En un primer momento, La casa en los confines de la Tierra nos presenta un esquema clásico de historia dentro de otra historia: en el año 1877, dos amigos, Tonison y Berreggnog, deciden pasar sus vacaciones en Kraighten, una aldea al oeste de Irlanda que ni siquiera figura en los mapas. Allí se topan con las ruinas de lo que en su día fue una gran casa y con un manuscrito ajado por el tiempo, titulado La casa en los confines de la Tierra. Con su lectura del misterioso manuscrito entramos en la segunda historia, la que relata a modo de diario un viejo solitario, que vivió en la casa desaparecida, junto a su perro, Pepper, y su hermana, con la que apenas se relacionaba.
En este segundo relato, historia central de la novela, se diferencian dos partes. Por un lado, está la que podríamos denominar horror material: el descubrimiento, en las inmediaciones del lugar, de unas extrañas criaturas —que el protagonista identifica como Kali, la diosa hindú de la muerte, y Set, el Destructor de Almas—, y el posterior asedio a la casa por parte de unas horribles criaturas, mitad cerdos y mitad humanas. Por otro lado, el que, creo, encajaría con el concepto de horror cósmico: un viaje astral del hombre, en el que se aboca a la inmensidad del universo y la eternidad. Esta segunda parte es prolífica en descripciones y me abrumó de una forma que no recuerdo que haya hecho ninguna otra lectura. Si William Hope Hodgson quería desasosegar y hasta desorientar al lector, conmigo lo ha conseguido. Y para aumentar todavía más el desconcierto, encima juega con la elipsis, escudándose en que en el manuscrito encontrado por Tonison y Berreggnog hay páginas ilegibles o mutiladas.

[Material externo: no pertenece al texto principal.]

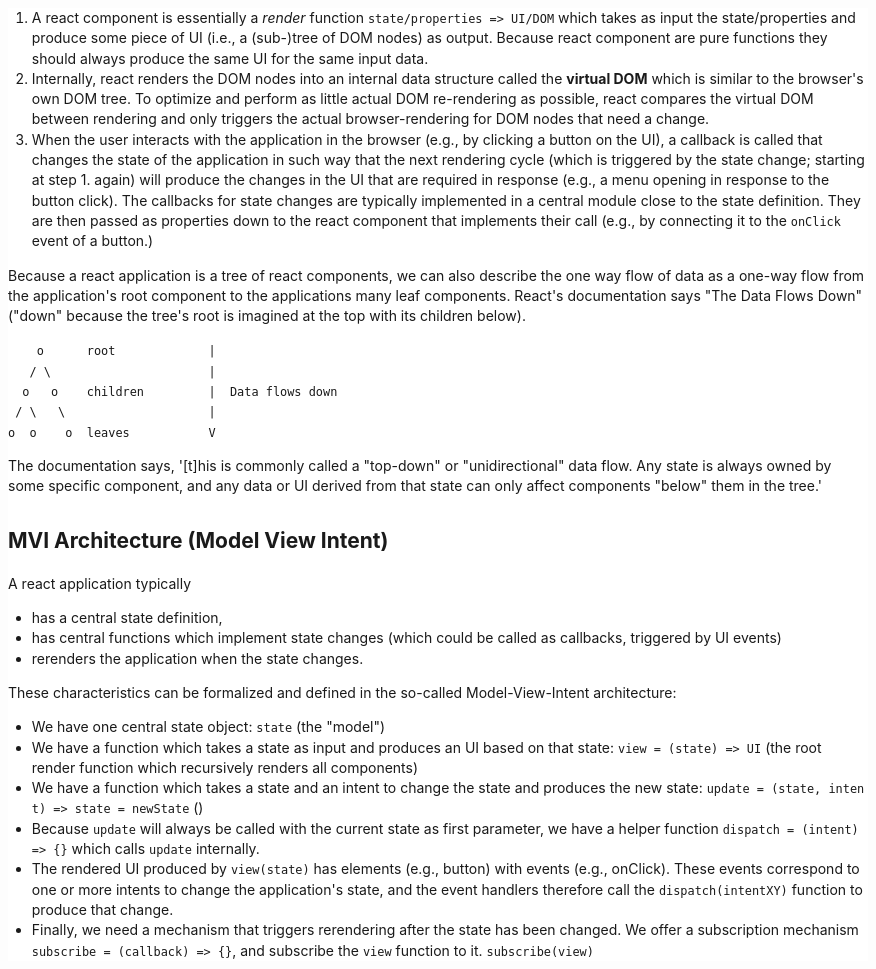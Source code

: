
 ```
```

1. A react component is essentially a _render_ function `state/properties => UI/DOM` which takes as input the state/properties and produce some piece of UI (i.e., a (sub-)tree of DOM nodes) as output. Because react component are pure functions they should always produce the same UI for the same input data.
2. Internally, react renders the DOM nodes into an internal data structure called the **virtual DOM** which is similar to the browser's own DOM tree. To optimize and perform as little actual DOM re-rendering as possible, react compares the virtual DOM between rendering and only triggers the actual browser-rendering for DOM nodes that need a change.
3. When the user interacts with the application in the browser (e.g., by clicking a button on the UI), a callback is called that changes the state of the application in such way that the next rendering cycle (which is triggered by the state change; starting at step 1. again) will produce the changes in the UI that are required in response (e.g., a menu opening in response to the button click). The callbacks for state changes are typically implemented in a central module close to the state definition. They are then passed as properties down to the react component that implements their call (e.g., by connecting it to the `onClick` event of a button.)

Because a react application is a tree of react components, we can also describe the one way flow of data as a one-way flow from the application's root component to the applications many leaf components. React's documentation says "The Data Flows Down" ("down" because the tree's root is imagined at the top with its children below).

```
    o      root             |
   / \                      |
  o   o    children         |  Data flows down
 / \   \                    |
o  o    o  leaves           V
```

The documentation says, '[t]his is commonly called a "top-down" or "unidirectional" data flow. Any state is always owned by some specific component, and any data or UI derived from that state can only affect components "below" them in the tree.'

## MVI Architecture (Model View Intent)

A react application typically

-   has a central state definition,
-   has central functions which implement state changes (which could be called as callbacks, triggered by UI events)
-   rerenders the application when the state changes.

These characteristics can be formalized and defined in the so-called Model-View-Intent architecture:

-   We have one central state object: `state` (the "model")
-   We have a function which takes a state as input and produces an UI based on that state: `view = (state) => UI` (the root render function which recursively renders all components)
-   We have a function which takes a state and an intent to change the state and produces the new state: `update = (state, intent) => state = newState` ()
-   Because `update` will always be called with the current state as first parameter, we have a helper function `dispatch = (intent) => {}` which calls `update` internally.
-   The rendered UI produced by `view(state)` has elements (e.g., button) with events (e.g., onClick). These events correspond to one or more intents to change the application's state, and the event handlers therefore call the `dispatch(intentXY)` function to produce that change.
-   Finally, we need a mechanism that triggers rerendering after the state has been changed. We offer a subscription mechanism `subscribe = (callback) => {}`, and subscribe the `view` function to it. `subscribe(view)`


[babel]: https://babeljs.io/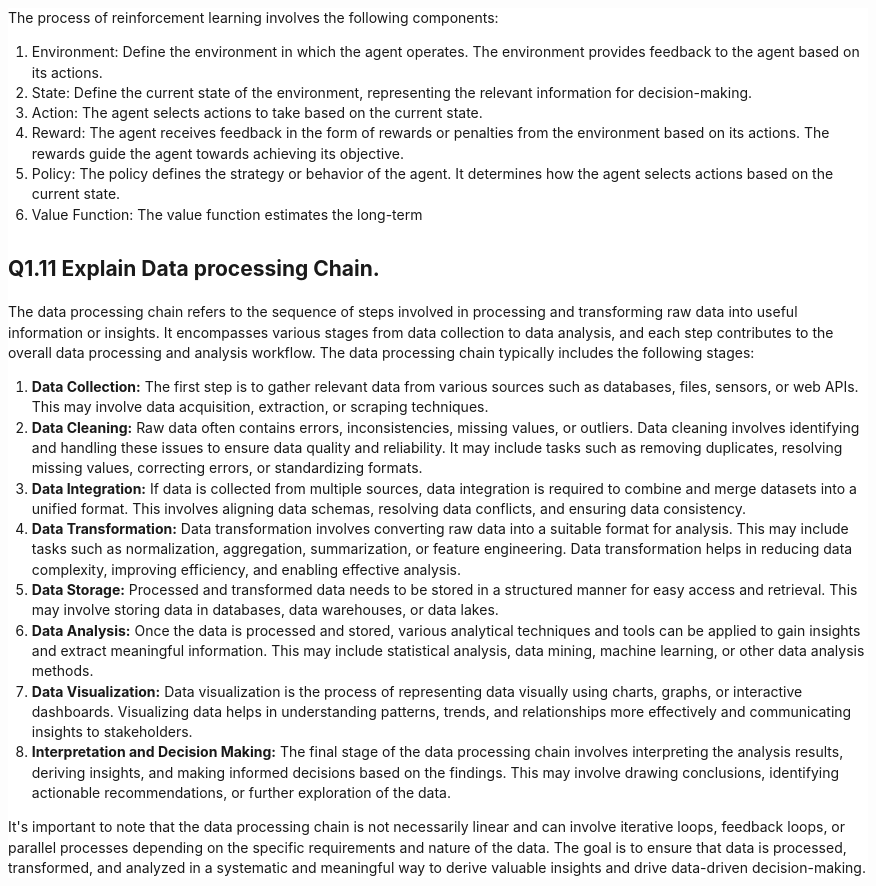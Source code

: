 The process of reinforcement learning involves the following components:

1. Environment: Define the environment in which the agent operates. The environment provides feedback to the agent based on its actions.
2. State: Define the current state of the environment, representing the relevant information for decision-making.
3. Action: The agent selects actions to take based on the current state.
4. Reward: The agent receives feedback in the form of rewards or penalties from the environment based on its actions. The rewards guide the agent towards achieving its objective.
5. Policy: The policy defines the strategy or behavior of the agent. It determines how the agent selects actions based on the current state.
6. Value Function: The value function estimates the long-term

## Q1.11 Explain Data processing Chain.

The data processing chain refers to the sequence of steps involved in processing and transforming raw data into useful information or insights. It encompasses various stages from data collection to data analysis, and each step contributes to the overall data processing and analysis workflow. The data processing chain typically includes the following stages:

1. **Data Collection:** The first step is to gather relevant data from various sources such as databases, files, sensors, or web APIs. This may involve data acquisition, extraction, or scraping techniques.
2. **Data Cleaning:** Raw data often contains errors, inconsistencies, missing values, or outliers. Data cleaning involves identifying and handling these issues to ensure data quality and reliability. It may include tasks such as removing duplicates, resolving missing values, correcting errors, or standardizing formats.
3. **Data Integration:** If data is collected from multiple sources, data integration is required to combine and merge datasets into a unified format. This involves aligning data schemas, resolving data conflicts, and ensuring data consistency.
4. **Data Transformation:** Data transformation involves converting raw data into a suitable format for analysis. This may include tasks such as normalization, aggregation, summarization, or feature engineering. Data transformation helps in reducing data complexity, improving efficiency, and enabling effective analysis.
5. **Data Storage:** Processed and transformed data needs to be stored in a structured manner for easy access and retrieval. This may involve storing data in databases, data warehouses, or data lakes.
6. **Data Analysis:** Once the data is processed and stored, various analytical techniques and tools can be applied to gain insights and extract meaningful information. This may include statistical analysis, data mining, machine learning, or other data analysis methods.
7. **Data Visualization:** Data visualization is the process of representing data visually using charts, graphs, or interactive dashboards. Visualizing data helps in understanding patterns, trends, and relationships more effectively and communicating insights to stakeholders.
8. **Interpretation and Decision Making:** The final stage of the data processing chain involves interpreting the analysis results, deriving insights, and making informed decisions based on the findings. This may involve drawing conclusions, identifying actionable recommendations, or further exploration of the data.

It's important to note that the data processing chain is not necessarily linear and can involve iterative loops, feedback loops, or parallel processes depending on the specific requirements and nature of the data. The goal is to ensure that data is processed, transformed, and analyzed in a systematic and meaningful way to derive valuable insights and drive data-driven decision-making.
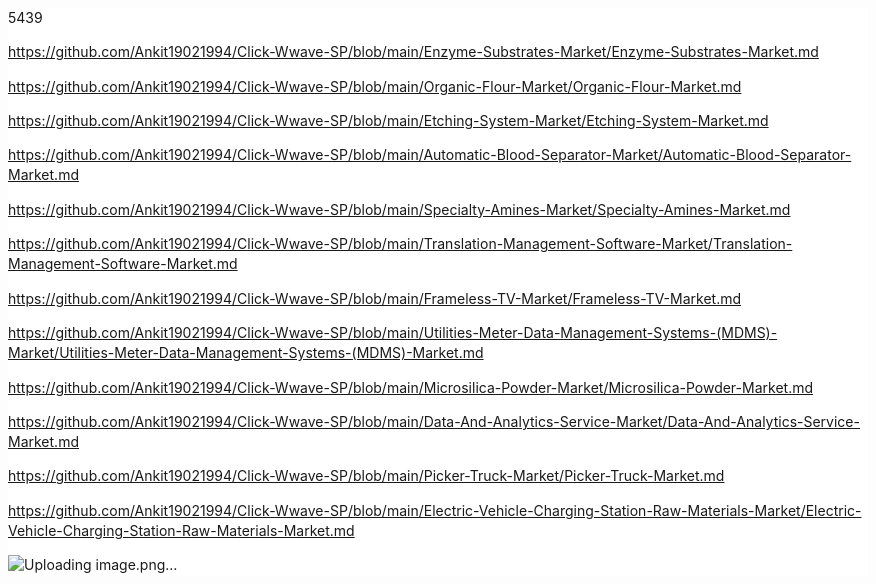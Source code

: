 5439</p><p><a href="https://github.com/Ankit19021994/Click-Wwave-SP/blob/main/Enzyme-Substrates-Market/Enzyme-Substrates-Market.md">https://github.com/Ankit19021994/Click-Wwave-SP/blob/main/Enzyme-Substrates-Market/Enzyme-Substrates-Market.md</a></p><p><a href="https://github.com/Ankit19021994/Click-Wwave-SP/blob/main/Organic-Flour-Market/Organic-Flour-Market.md">https://github.com/Ankit19021994/Click-Wwave-SP/blob/main/Organic-Flour-Market/Organic-Flour-Market.md</a></p><p><a href="https://github.com/Ankit19021994/Click-Wwave-SP/blob/main/Etching-System-Market/Etching-System-Market.md">https://github.com/Ankit19021994/Click-Wwave-SP/blob/main/Etching-System-Market/Etching-System-Market.md</a></p><p><a href="https://github.com/Ankit19021994/Click-Wwave-SP/blob/main/Automatic-Blood-Separator-Market/Automatic-Blood-Separator-Market.md">https://github.com/Ankit19021994/Click-Wwave-SP/blob/main/Automatic-Blood-Separator-Market/Automatic-Blood-Separator-Market.md</a></p><p><a href="https://github.com/Ankit19021994/Click-Wwave-SP/blob/main/Specialty-Amines-Market/Specialty-Amines-Market.md">https://github.com/Ankit19021994/Click-Wwave-SP/blob/main/Specialty-Amines-Market/Specialty-Amines-Market.md</a></p><p><a href="https://github.com/Ankit19021994/Click-Wwave-SP/blob/main/Translation-Management-Software-Market/Translation-Management-Software-Market.md">https://github.com/Ankit19021994/Click-Wwave-SP/blob/main/Translation-Management-Software-Market/Translation-Management-Software-Market.md</a></p><p><a href="https://github.com/Ankit19021994/Click-Wwave-SP/blob/main/Frameless-TV-Market/Frameless-TV-Market.md">https://github.com/Ankit19021994/Click-Wwave-SP/blob/main/Frameless-TV-Market/Frameless-TV-Market.md</a></p><p><a href="https://github.com/Ankit19021994/Click-Wwave-SP/blob/main/Utilities-Meter-Data-Management-Systems-(MDMS)-Market/Utilities-Meter-Data-Management-Systems-(MDMS)-Market.md">https://github.com/Ankit19021994/Click-Wwave-SP/blob/main/Utilities-Meter-Data-Management-Systems-(MDMS)-Market/Utilities-Meter-Data-Management-Systems-(MDMS)-Market.md</a></p><p><a href="https://github.com/Ankit19021994/Click-Wwave-SP/blob/main/Microsilica-Powder-Market/Microsilica-Powder-Market.md">https://github.com/Ankit19021994/Click-Wwave-SP/blob/main/Microsilica-Powder-Market/Microsilica-Powder-Market.md</a></p><p><a href="https://github.com/Ankit19021994/Click-Wwave-SP/blob/main/Data-And-Analytics-Service-Market/Data-And-Analytics-Service-Market.md">https://github.com/Ankit19021994/Click-Wwave-SP/blob/main/Data-And-Analytics-Service-Market/Data-And-Analytics-Service-Market.md</a></p><p><a href="https://github.com/Ankit19021994/Click-Wwave-SP/blob/main/Picker-Truck-Market/Picker-Truck-Market.md">https://github.com/Ankit19021994/Click-Wwave-SP/blob/main/Picker-Truck-Market/Picker-Truck-Market.md</a></p><p><a href="https://github.com/Ankit19021994/Click-Wwave-SP/blob/main/Electric-Vehicle-Charging-Station-Raw-Materials-Market/Electric-Vehicle-Charging-Station-Raw-Materials-Market.md">https://github.com/Ankit19021994/Click-Wwave-SP/blob/main/Electric-Vehicle-Charging-Station-Raw-Materials-Market/Electric-Vehicle-Charging-Station-Raw-Materials-Market.md</a></p>
![Uploading image.png…]()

La lectura de La casa en los confines de la Tierra no ha sido agradable, y no digo esto como algo negativo, al contrario: estoy convencida de que la buena literatura, muchas veces, debe dejarnos en caída libre. Parafraseando al propio William Hope Hodgson, diría que esta novela levanta el velo de lo imposible que ciega la mente para atisbar lo desconocido. Y, como no puede ser de otra manera, lo desconocido incómoda, desasosiega, desespera. Por eso, aunque no seáis seguidores de este tipo de terror, os recomiendo leer La casa en los confines de la Tierra, porque nunca está de más salir de nuestra zona de confort. Y para los que sí os guste la literatura de este género y aún no conozcáis a William Hope Hodgson, no lo dejéis pasar. El escritor que inspiró a Lovecraft se merece tanto reconocimiento como su célebre discípulo.